Group risk management is achieved through the identification and control of all significant business risks, including operational risks, which could adversely affect the achievements of the group’s business objectives. Risk is managed at group level through the appointment of various risk management committees, which comprise representatives from senior management.The committees report to the board of directors through the Audit Committee. An independent formalised process of identifying, recording and reviewing the management of major risk exposures has been implemented, assisted by specialised external consultants, where required. Independent risk engineering consultants grade each operation against international risk standards for fire, security, engineering, commercial crime, contingency planning and mining, as well as environmental risk to monitor whether current practices meet the set criteria and are being maintained.The Risk Management Committees are also responsible for ensuring that appropriate financial and insurance mechanisms are integrated into the risk plan and the group is protected against catastrophic risk, including failure of IT systems. In addition, the group risk management process includes ongoing review of compliance with legislation in the areas of:

  • environmental rehabilitation management;
  • health and safety management; and
  • human resource management.

This review is undertaken in conjunction with independent, specialist consultants and subjected to regular compliance audits. Reports emanating from these independent reviews are tabled at the Audit Committee, which monitors progress and raises unresolved issues at board level for resolution.

INTERNAL AUDIT AND INTERNAL CONTROL

The board, through its appointed Audit Committee, is accountable for the implementation of appropriate internal controls, which are reviewed regularly for efficiency and effectiveness.These controls are designed to manage the risk of failure, and provide reasonable assurance that there is an adequate system of internal control in place. As with all management systems, the assurance provided is not absolute and the risk of failure cannot be eliminated entirely. The internal audit functions at the various operations in the group have been outsourced to the respective special services divisions of recognised professional auditing firms.
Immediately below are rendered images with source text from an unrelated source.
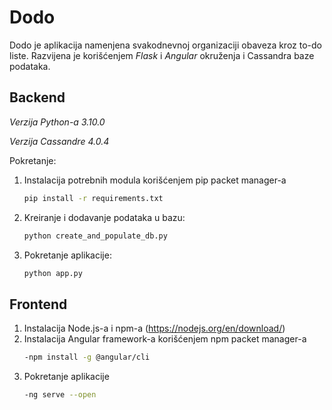 # Dodo
Dodo je aplikacija namenjena svakodnevnoj organizaciji obaveza kroz to-do liste. Razvijena je korišćenjem *Flask* i *Angular* okruženja i Cassandra baze podataka.

## Backend

*Verzija Python-a 3.10.0*

*Verzija Cassandre 4.0.4*

Pokretanje:
1. Instalacija potrebnih modula korišćenjem pip packet manager-a
	```bash
	pip install -r requirements.txt
	```

2. Kreiranje i dodavanje podataka u bazu:
	```bash
	python create_and_populate_db.py
	```
3. Pokretanje aplikacije: 
	```bash
	python app.py
	```
## Frontend
1. Instalacija Node.js-a i npm-a (https://nodejs.org/en/download/)
2. Instalacija Angular framework-a korišćenjem npm packet manager-a
	```bash
	-npm install -g @angular/cli
	```
3. Pokretanje aplikacije
	```bash
	-ng serve --open
	```
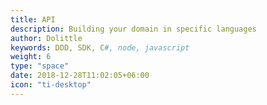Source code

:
 ```yaml
---
title: API
description: Building your domain in specific languages
author: Dolittle
keywords: DDD, SDK, C#, node, javascript
weight: 6
type: "space"
date: 2018-12-28T11:02:05+06:00
icon: "ti-desktop"
---
```

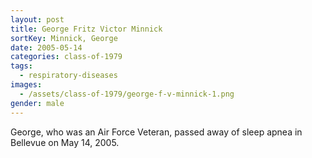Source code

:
 ```yaml
---
layout: post
title: George Fritz Victor Minnick
sortKey: Minnick, George
date: 2005-05-14
categories: class-of-1979
tags:
  - respiratory-diseases
images:
  - /assets/class-of-1979/george-f-v-minnick-1.png
gender: male
---
```

George, who was an Air Force Veteran, passed away of sleep apnea in Bellevue on May 14, 2005.
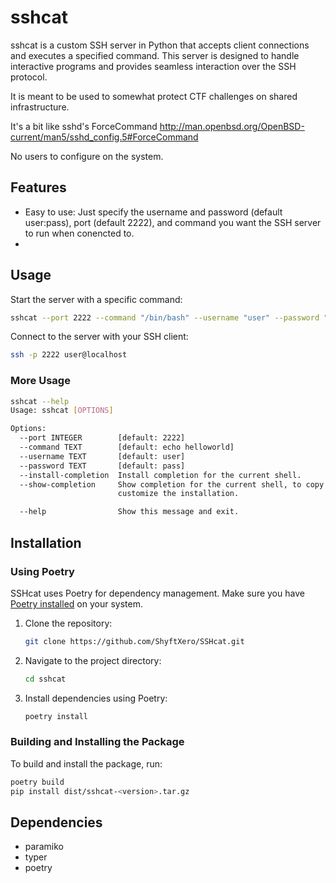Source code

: # sshcat

sshcat is a custom SSH server in Python that accepts client connections and executes a specified command. This server is designed to handle interactive programs and provides seamless interaction over the SSH protocol.

It is meant to be used to somewhat protect CTF challenges on shared infrastructure. 

It's a bit like sshd's ForceCommand http://man.openbsd.org/OpenBSD-current/man5/sshd_config.5#ForceCommand

No users to configure on the system. 

## Features


- Easy to use: Just specify the username and password (default user:pass), port (default 2222), and command you want the SSH server to run when conencted to.
- 

## Usage

Start the server with a specific command:

```bash
sshcat --port 2222 --command "/bin/bash" --username "user" --password "pass" # this will run as the user running sshcat on the server. if that's root, then you've given them a root shell...
```

Connect to the server with your SSH client:

```bash
ssh -p 2222 user@localhost
```
### More Usage
```bash
sshcat --help
Usage: sshcat [OPTIONS]

Options:
  --port INTEGER        [default: 2222]
  --command TEXT        [default: echo helloworld]
  --username TEXT       [default: user]
  --password TEXT       [default: pass]
  --install-completion  Install completion for the current shell.
  --show-completion     Show completion for the current shell, to copy it or
                        customize the installation.

  --help                Show this message and exit.
```


## Installation

### Using Poetry

SSHcat uses Poetry for dependency management. Make sure you have [Poetry installed](https://python-poetry.org/docs/#installation) on your system.

1. Clone the repository:

   ```bash
   git clone https://github.com/ShyftXero/SSHcat.git
   ```

2. Navigate to the project directory:

   ```bash
   cd sshcat
   ```

3. Install dependencies using Poetry:

   ```bash
   poetry install
   ```

### Building and Installing the Package

To build and install the package, run:

```bash
poetry build
pip install dist/sshcat-<version>.tar.gz
```


## Dependencies

- paramiko
- typer
- poetry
Internal auditors monitor the operation of the internal control systems and, after discussion with management, report findings and recommendations to the Audit Committee. Corrective action is taken to address control deficiencies as and when they are identified. Nothing has come to the attention of the board to indicate that any material breakdown in the effective functioning of controls, procedures and systems has occurred during the year under review.

Representatives of the internal audit team are invited to attend Audit Committee meetings and, where areas of new risk are identified, eg initiation of capital projects or new systems of internal control, separate independent investigations take place on an ad-hoc basis in addition to the programmed reviews referred to above.